What you have to do: The lines to be extracted run from the start of the listing through the line containing "由本地进程发送出去的包将被output hook处理. |"; copy them exactly and nothing else.

Given entries:
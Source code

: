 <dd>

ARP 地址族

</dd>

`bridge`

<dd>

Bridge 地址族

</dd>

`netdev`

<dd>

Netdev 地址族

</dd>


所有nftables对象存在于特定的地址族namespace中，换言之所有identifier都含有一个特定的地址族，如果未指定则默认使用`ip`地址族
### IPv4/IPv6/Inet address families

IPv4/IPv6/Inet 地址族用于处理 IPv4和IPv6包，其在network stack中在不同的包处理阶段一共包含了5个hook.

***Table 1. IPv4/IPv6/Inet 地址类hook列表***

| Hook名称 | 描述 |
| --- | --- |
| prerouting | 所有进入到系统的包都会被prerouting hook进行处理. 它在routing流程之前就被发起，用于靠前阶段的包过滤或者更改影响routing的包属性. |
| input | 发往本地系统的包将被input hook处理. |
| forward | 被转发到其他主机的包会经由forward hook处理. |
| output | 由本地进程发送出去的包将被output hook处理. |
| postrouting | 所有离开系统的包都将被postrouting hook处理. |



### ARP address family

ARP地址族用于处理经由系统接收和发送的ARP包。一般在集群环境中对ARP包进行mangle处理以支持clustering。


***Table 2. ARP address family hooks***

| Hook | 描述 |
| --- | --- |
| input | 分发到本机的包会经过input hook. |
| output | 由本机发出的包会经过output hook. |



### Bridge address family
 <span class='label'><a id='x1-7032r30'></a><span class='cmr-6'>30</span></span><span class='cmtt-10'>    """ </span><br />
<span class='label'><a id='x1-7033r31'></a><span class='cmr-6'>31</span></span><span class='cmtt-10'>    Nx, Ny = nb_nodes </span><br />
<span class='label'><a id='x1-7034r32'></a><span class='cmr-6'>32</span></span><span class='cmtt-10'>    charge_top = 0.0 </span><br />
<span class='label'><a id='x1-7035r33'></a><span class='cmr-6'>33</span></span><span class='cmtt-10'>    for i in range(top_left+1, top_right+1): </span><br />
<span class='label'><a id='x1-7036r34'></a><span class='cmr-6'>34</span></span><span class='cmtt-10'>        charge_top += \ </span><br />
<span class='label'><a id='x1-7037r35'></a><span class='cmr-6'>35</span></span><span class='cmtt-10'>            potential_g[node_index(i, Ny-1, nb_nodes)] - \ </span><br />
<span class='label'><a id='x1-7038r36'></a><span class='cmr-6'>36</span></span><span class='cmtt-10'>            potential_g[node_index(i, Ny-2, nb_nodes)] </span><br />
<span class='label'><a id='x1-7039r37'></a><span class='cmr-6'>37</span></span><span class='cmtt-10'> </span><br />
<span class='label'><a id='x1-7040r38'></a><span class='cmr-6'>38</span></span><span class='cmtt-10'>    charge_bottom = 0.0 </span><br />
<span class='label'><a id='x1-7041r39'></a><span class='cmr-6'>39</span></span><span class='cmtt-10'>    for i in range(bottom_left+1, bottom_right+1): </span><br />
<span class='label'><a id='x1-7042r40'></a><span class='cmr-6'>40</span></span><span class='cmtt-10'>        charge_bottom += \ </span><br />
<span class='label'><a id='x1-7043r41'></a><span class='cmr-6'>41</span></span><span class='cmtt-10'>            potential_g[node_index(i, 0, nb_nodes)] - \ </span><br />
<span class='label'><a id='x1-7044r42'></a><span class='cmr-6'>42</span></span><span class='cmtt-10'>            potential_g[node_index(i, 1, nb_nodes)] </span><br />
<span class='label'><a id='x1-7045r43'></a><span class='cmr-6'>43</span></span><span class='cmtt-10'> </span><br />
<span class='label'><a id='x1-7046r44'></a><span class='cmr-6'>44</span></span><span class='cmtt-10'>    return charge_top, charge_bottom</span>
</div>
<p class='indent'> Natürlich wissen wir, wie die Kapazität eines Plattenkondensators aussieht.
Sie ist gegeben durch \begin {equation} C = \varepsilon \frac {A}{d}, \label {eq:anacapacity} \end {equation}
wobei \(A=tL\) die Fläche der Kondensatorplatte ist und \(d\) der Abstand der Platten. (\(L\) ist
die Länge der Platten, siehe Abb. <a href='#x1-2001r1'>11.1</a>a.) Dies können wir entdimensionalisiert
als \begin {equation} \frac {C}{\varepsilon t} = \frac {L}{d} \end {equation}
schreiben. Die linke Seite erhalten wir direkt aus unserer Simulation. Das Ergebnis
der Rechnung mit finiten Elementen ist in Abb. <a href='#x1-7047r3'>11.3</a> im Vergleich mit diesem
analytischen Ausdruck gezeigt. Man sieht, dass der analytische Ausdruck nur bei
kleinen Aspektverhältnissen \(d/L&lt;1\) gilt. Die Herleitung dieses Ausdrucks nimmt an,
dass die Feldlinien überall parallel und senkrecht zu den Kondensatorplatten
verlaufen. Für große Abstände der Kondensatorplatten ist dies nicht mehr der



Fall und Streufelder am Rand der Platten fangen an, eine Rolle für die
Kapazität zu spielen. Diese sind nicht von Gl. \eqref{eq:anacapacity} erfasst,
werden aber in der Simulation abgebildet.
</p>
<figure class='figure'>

Answer to this task:
Source code

: <dd>

ARP 地址族

</dd>

`bridge`

<dd>

Bridge 地址族

</dd>

`netdev`

<dd>

Netdev 地址族

</dd>


所有nftables对象存在于特定的地址族namespace中，换言之所有identifier都含有一个特定的地址族，如果未指定则默认使用`ip`地址族
### IPv4/IPv6/Inet address families

IPv4/IPv6/Inet 地址族用于处理 IPv4和IPv6包，其在network stack中在不同的包处理阶段一共包含了5个hook.

***Table 1. IPv4/IPv6/Inet 地址类hook列表***

| Hook名称 | 描述 |
| --- | --- |
| prerouting | 所有进入到系统的包都会被prerouting hook进行处理. 它在routing流程之前就被发起，用于靠前阶段的包过滤或者更改影响routing的包属性. |
| input | 发往本地系统的包将被input hook处理. |
| forward | 被转发到其他主机的包会经由forward hook处理. |
| output | 由本地进程发送出去的包将被output hook处理. |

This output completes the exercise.